After pressure was brought to bear on Congress to hold hearings on
the controversial resolution the White House wanted Congress to approve,
of war on Iraq (keep in mind this was before the election), the chairman
of the International Relations committee (IR) and agreed to the hearing.

Paul notes that there is always support for a popular war, but sometimes
people lack political courage to call the invasion of Iraq what it is - a WAR -
with all the ugly images and consequences war invokes.
The proposed resolution from the White House on the use of force mentioned the
United Nations 25 times. That was considered safe. Not once did it mention
the Constitution.
Paul said, he did not look to the UN to find the authority for this sovereign
nation to defend herself. The power to declare war lies with Congress;
NOT with the President. That power may not and should not be transferred
from Congress to the President. As the Commander-in-chief, he has the
authority to execute a congressionally declared war.
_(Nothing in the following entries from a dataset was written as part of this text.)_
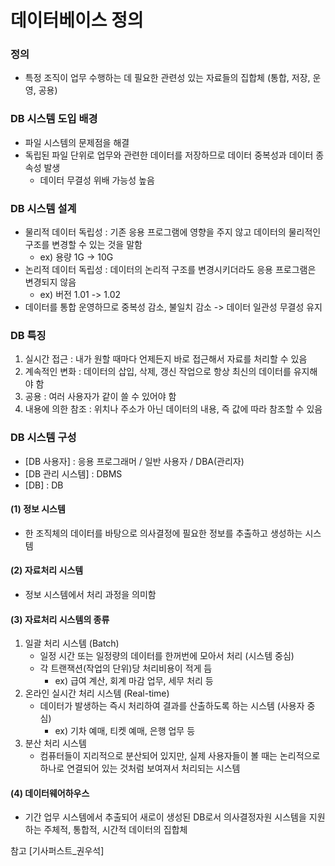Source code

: # 데이터베이스 정의

### 정의

- 특정 조직이 업무 수행하는 데 필요한 관련성 있는 자료들의 집합체 (통합, 저장, 운영, 공용)

### DB 시스템 도입 배경

- 파일 시스템의 문제점을 해결
- 독립된 파일 단위로 업무와 관련한 데이터를 저장하므로 데이터 중복성과 데이터 종속성 발생
  - 데이터 무결성 위배 가능성 높음

### DB 시스템 설계

- 물리적 데이터 독립성 : 기존 응용 프로그램에 영향을 주지 않고 데이터의 물리적인 구조를 변경할 수 있는 것을 말함
  - ex) 용량 1G -> 10G
- 논리적 데이터 독립성 : 데이터의 논리적 구조를 변경시키더라도 응용 프로그램은 변경되지 않음
  - ex) 버전 1.01 -> 1.02
- 데이터를 통합 운영하므로 중복성 감소, 불일치 감소 -> 데이터 일관성 무결성 유지

### DB 특징

1. 실시간 접근 : 내가 원할 때마다 언제든지 바로 접근해서 자료를 처리할 수 있음
2. 계속적인 변화 : 데이터의 삽입, 삭제, 갱신 작업으로 항상 최신의 데이터를 유지해야 함
3. 공용 : 여러 사용자가 같이 쓸 수 있어야 함
4. 내용에 의한 참조 : 위치나 주소가 아닌 데이터의 내용, 즉 값에 따라 참조할 수 있음

### DB 시스템 구성

- [DB 사용자] : 응용 프로그래머 / 일반 사용자 / DBA(관리자)
- [DB 관리 시스템] : DBMS
- [DB] : DB

#### (1) 정보 시스템

- 한 조직체의 데이터를 바탕으로 의사결정에 필요한 정보를 추출하고 생성하는 시스템

#### (2) 자료처리 시스템

- 정보 시스템에서 처리 과정을 의미함

#### (3) 자료처리 시스템의 종류

1. 일괄 처리 시스템 (Batch)
   - 일정 시간 또는 일정량의 데이터를 한꺼번에 모아서 처리 (시스템 중심)
   - 각 트랜잭션(작업의 단위)당 처리비용이 적게 듬
     - ex) 급여 계산, 회계 마감 업무, 세무 처리 등
2. 온라인 실시간 처리 시스템 (Real-time)
   - 데이터가 발생하는 즉시 처리하여 결과를 산출하도록 하는 시스템 (사용자 중심)
     - ex) 기차 예매, 티켓 예매, 은행 업무 등
3. 분산 처리 시스템
   - 컴퓨터들이 지리적으로 분산되어 있지만, 실제 사용자들이 볼 때는 논리적으로 하나로 연결되어 있는 것처럼 보여져서 처리되는 시스템

#### (4) 데이터웨어하우스

- 기간 업무 시스템에서 추출되어 새로이 생성된 DB로서 의사결정자원 시스템을 지원하는 주체적, 통합적, 시간적 데이터의 집합체

참고 [기사퍼스트_권우석]
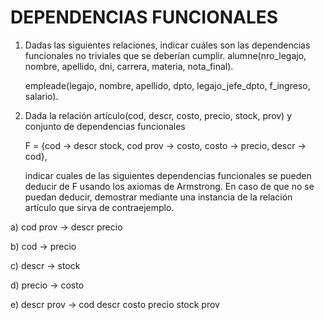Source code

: # DEPENDENCIAS FUNCIONALES
1. Dadas las siguientes relaciones, indicar cuáles son las dependencias funcionales no triviales que se deberían cumplir.
   alumne(nro_legajo, nombre, apellido, dni, carrera, materia, nota_final).

   empleade(legajo, nombre, apellido, dpto, legajo_jefe_dpto, f_ingreso, salario).

2. Dada la relación
   artículo(cod, descr, costo, precio, stock, prov)
   y conjunto de dependencias funcionales

   F = {cod → descr stock, cod prov → costo, costo → precio, descr → cod},

   indicar cuales de las siguientes dependencias funcionales se pueden deducir de F usando los axiomas de Armstrong. En caso de que no se puedan deducir, demostrar mediante una instancia de la 
   relación artículo que sirva de contraejemplo.

  a) cod prov → descr precio
  
  b) cod → precio
  
  c) descr → stock
  
  d) precio → costo
  
  e) descr prov → cod descr costo precio stock prov
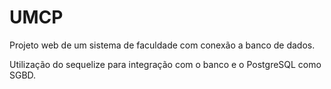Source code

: # UMCP
Projeto web de um sistema de faculdade com conexão a banco de dados.

Utilização do sequelize para integração com o banco e o PostgreSQL como SGBD.
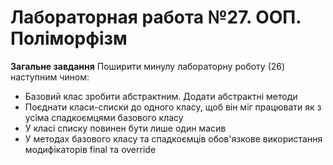 # Лабораторная работа №27. ООП. Поліморфізм

**Загальне завдання**
Поширити минулу лабораторну роботу (26) наступним чином:

- Базовий клас зробити абстрактним. Додати абстрактні методи
- Поєднати класи-списки до одного класу, щоб він міг працювати як з усіма спадкоємцями базового класу
- У класі списку повинен бути лише один масив
- У методах базового класу та спадкоємців обов'язкове використання модифікаторів final та override
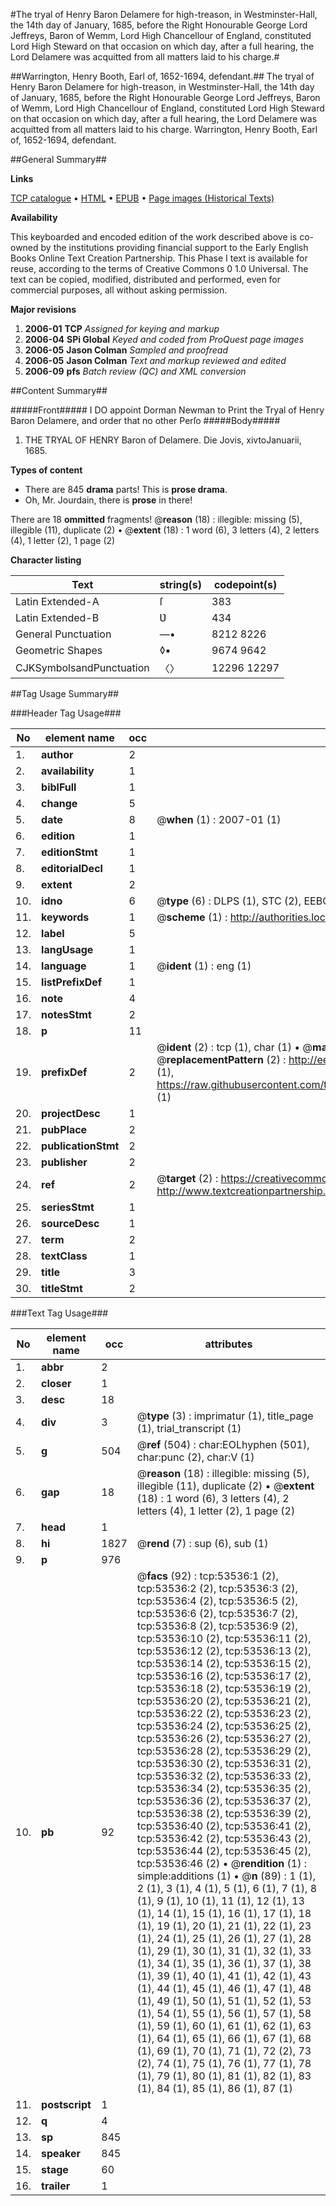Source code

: #The tryal of Henry Baron Delamere for high-treason, in Westminster-Hall, the 14th day of January, 1685, before the Right Honourable George Lord Jeffreys, Baron of Wemm, Lord High Chancellour of England, constituted Lord High Steward on that occasion on which day, after a full hearing, the Lord Delamere was acquitted from all matters laid to his charge.#

##Warrington, Henry Booth, Earl of, 1652-1694, defendant.##
The tryal of Henry Baron Delamere for high-treason, in Westminster-Hall, the 14th day of January, 1685, before the Right Honourable George Lord Jeffreys, Baron of Wemm, Lord High Chancellour of England, constituted Lord High Steward on that occasion on which day, after a full hearing, the Lord Delamere was acquitted from all matters laid to his charge.
Warrington, Henry Booth, Earl of, 1652-1694, defendant.

##General Summary##

**Links**

[TCP catalogue](http://www.ota.ox.ac.uk/tcp/)  • 
[HTML](http://tei.it.ox.ac.uk/tcp/Texts-HTML/free/A63/A63176.html)  • 
[EPUB](http://tei.it.ox.ac.uk/tcp/Texts-EPUB/free/A63/A63176.epub) • 
[Page images (Historical Texts)](https://data.historicaltexts.jisc.ac.uk/view?pubId=eebo-12073004e&pageId=eebo-12073004e-53536-1)

**Availability**

This keyboarded and encoded edition of the
	       work described above is co-owned by the institutions
	       providing financial support to the Early English Books
	       Online Text Creation Partnership. This Phase I text is
	       available for reuse, according to the terms of Creative
	       Commons 0 1.0 Universal. The text can be copied,
	       modified, distributed and performed, even for
	       commercial purposes, all without asking permission.

**Major revisions**

1. __2006-01__ __TCP__ *Assigned for keying and markup*
1. __2006-04__ __SPi Global__ *Keyed and coded from ProQuest page images*
1. __2006-05__ __Jason Colman__ *Sampled and proofread*
1. __2006-05__ __Jason Colman__ *Text and markup reviewed and edited*
1. __2006-09__ __pfs__ *Batch review (QC) and XML conversion*

##Content Summary##

#####Front#####
I DO appoint Dorman Newman to Print the Tryal of Henry Baron Delamere, and order that no other Perſo
#####Body#####

1. THE TRYAL OF HENRY Baron of Delamere. Die Jovis, xivtoJanuarii, 1685.

**Types of content**

  * There are 845 **drama** parts! This is **prose drama**.
  * Oh, Mr. Jourdain, there is **prose** in there!

There are 18 **ommitted** fragments! 
 @__reason__ (18) : illegible: missing (5), illegible (11), duplicate (2)  •  @__extent__ (18) : 1 word (6), 3 letters (4), 2 letters (4), 1 letter (2), 1 page (2)

**Character listing**


|Text|string(s)|codepoint(s)|
|---|---|---|
|Latin Extended-A|ſ|383|
|Latin Extended-B|Ʋ|434|
|General Punctuation|—•|8212 8226|
|Geometric Shapes|◊▪|9674 9642|
|CJKSymbolsandPunctuation|〈〉|12296 12297|

##Tag Usage Summary##

###Header Tag Usage###

|No|element name|occ|attributes|
|---|---|---|---|
|1.|__author__|2||
|2.|__availability__|1||
|3.|__biblFull__|1||
|4.|__change__|5||
|5.|__date__|8| @__when__ (1) : 2007-01 (1)|
|6.|__edition__|1||
|7.|__editionStmt__|1||
|8.|__editorialDecl__|1||
|9.|__extent__|2||
|10.|__idno__|6| @__type__ (6) : DLPS (1), STC (2), EEBO-CITATION (1), OCLC (1), VID (1)|
|11.|__keywords__|1| @__scheme__ (1) : http://authorities.loc.gov/ (1)|
|12.|__label__|5||
|13.|__langUsage__|1||
|14.|__language__|1| @__ident__ (1) : eng (1)|
|15.|__listPrefixDef__|1||
|16.|__note__|4||
|17.|__notesStmt__|2||
|18.|__p__|11||
|19.|__prefixDef__|2| @__ident__ (2) : tcp (1), char (1)  •  @__matchPattern__ (2) : ([0-9\-]+):([0-9IVX]+) (1), (.+) (1)  •  @__replacementPattern__ (2) : http://eebo.chadwyck.com/downloadtiff?vid=$1&page=$2 (1), https://raw.githubusercontent.com/textcreationpartnership/Texts/master/tcpchars.xml#$1 (1)|
|20.|__projectDesc__|1||
|21.|__pubPlace__|2||
|22.|__publicationStmt__|2||
|23.|__publisher__|2||
|24.|__ref__|2| @__target__ (2) : https://creativecommons.org/publicdomain/zero/1.0/ (1), http://www.textcreationpartnership.org/docs/. (1)|
|25.|__seriesStmt__|1||
|26.|__sourceDesc__|1||
|27.|__term__|2||
|28.|__textClass__|1||
|29.|__title__|3||
|30.|__titleStmt__|2||


###Text Tag Usage###

|No|element name|occ|attributes|
|---|---|---|---|
|1.|__abbr__|2||
|2.|__closer__|1||
|3.|__desc__|18||
|4.|__div__|3| @__type__ (3) : imprimatur (1), title_page (1), trial_transcript (1)|
|5.|__g__|504| @__ref__ (504) : char:EOLhyphen (501), char:punc (2), char:V (1)|
|6.|__gap__|18| @__reason__ (18) : illegible: missing (5), illegible (11), duplicate (2)  •  @__extent__ (18) : 1 word (6), 3 letters (4), 2 letters (4), 1 letter (2), 1 page (2)|
|7.|__head__|1||
|8.|__hi__|1827| @__rend__ (7) : sup (6), sub (1)|
|9.|__p__|976||
|10.|__pb__|92| @__facs__ (92) : tcp:53536:1 (2), tcp:53536:2 (2), tcp:53536:3 (2), tcp:53536:4 (2), tcp:53536:5 (2), tcp:53536:6 (2), tcp:53536:7 (2), tcp:53536:8 (2), tcp:53536:9 (2), tcp:53536:10 (2), tcp:53536:11 (2), tcp:53536:12 (2), tcp:53536:13 (2), tcp:53536:14 (2), tcp:53536:15 (2), tcp:53536:16 (2), tcp:53536:17 (2), tcp:53536:18 (2), tcp:53536:19 (2), tcp:53536:20 (2), tcp:53536:21 (2), tcp:53536:22 (2), tcp:53536:23 (2), tcp:53536:24 (2), tcp:53536:25 (2), tcp:53536:26 (2), tcp:53536:27 (2), tcp:53536:28 (2), tcp:53536:29 (2), tcp:53536:30 (2), tcp:53536:31 (2), tcp:53536:32 (2), tcp:53536:33 (2), tcp:53536:34 (2), tcp:53536:35 (2), tcp:53536:36 (2), tcp:53536:37 (2), tcp:53536:38 (2), tcp:53536:39 (2), tcp:53536:40 (2), tcp:53536:41 (2), tcp:53536:42 (2), tcp:53536:43 (2), tcp:53536:44 (2), tcp:53536:45 (2), tcp:53536:46 (2)  •  @__rendition__ (1) : simple:additions (1)  •  @__n__ (89) : 1 (1), 2 (1), 3 (1), 4 (1), 5 (1), 6 (1), 7 (1), 8 (1), 9 (1), 10 (1), 11 (1), 12 (1), 13 (1), 14 (1), 15 (1), 16 (1), 17 (1), 18 (1), 19 (1), 20 (1), 21 (1), 22 (1), 23 (1), 24 (1), 25 (1), 26 (1), 27 (1), 28 (1), 29 (1), 30 (1), 31 (1), 32 (1), 33 (1), 34 (1), 35 (1), 36 (1), 37 (1), 38 (1), 39 (1), 40 (1), 41 (1), 42 (1), 43 (1), 44 (1), 45 (1), 46 (1), 47 (1), 48 (1), 49 (1), 50 (1), 51 (1), 52 (1), 53 (1), 54 (1), 55 (1), 56 (1), 57 (1), 58 (1), 59 (1), 60 (1), 61 (1), 62 (1), 63 (1), 64 (1), 65 (1), 66 (1), 67 (1), 68 (1), 69 (1), 70 (1), 71 (1), 72 (2), 73 (2), 74 (1), 75 (1), 76 (1), 77 (1), 78 (1), 79 (1), 80 (1), 81 (1), 82 (1), 83 (1), 84 (1), 85 (1), 86 (1), 87 (1)|
|11.|__postscript__|1||
|12.|__q__|4||
|13.|__sp__|845||
|14.|__speaker__|845||
|15.|__stage__|60||
|16.|__trailer__|1||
Under the glare of television lights, Ron Paul rose and reminded the committee
of the words of James Madison, who in 1798 said,

"The Constitution supposes what the history of all governments demonstrates,
that the Executive is the branch of power most interested in war and most
prone to it. It has accordingly, with studied care, vested the question of war
in the legislature."

Ron Paul then goes on to bring us the most jaw-dropping statement when the Chair
said war is:

"anachronistic, it isn't done anymore..."

But that wasn't all.

The Chair went on to say that the Constitution has been "overtaken by events, by time"
and is "no longer relevant to modern society."

Despite his pledge at the beginning of the letter to bring us the 'full story' he fails to tell
us who the Chair is. If you were watchting C-SPAN, I suppose you know and may be able
to tell this writer just who this traitorous idiot is.

There you have it ladies and germs.

And neither C-SPAN nor the committee itself has recorded this most auspicious event in
words for posterity's sake because of "technical difficulties."

If you believe that, I have a bridge I'd like you to have a look at.

No. I'm not angry. I'm way beyond that now. I'm looking at the future.
Future, you say? What future? Oh we have a future. Not sure what kind,
though, right now.

If this is the indication of who we have put into office, by our lax and lazy
complacent attitudes about just who should be involved in politics, then
I guess we get what deserve.

It's very late. Good night.



Main Page -12/14/02

Message Board by American Patriot Friends Network [APFN]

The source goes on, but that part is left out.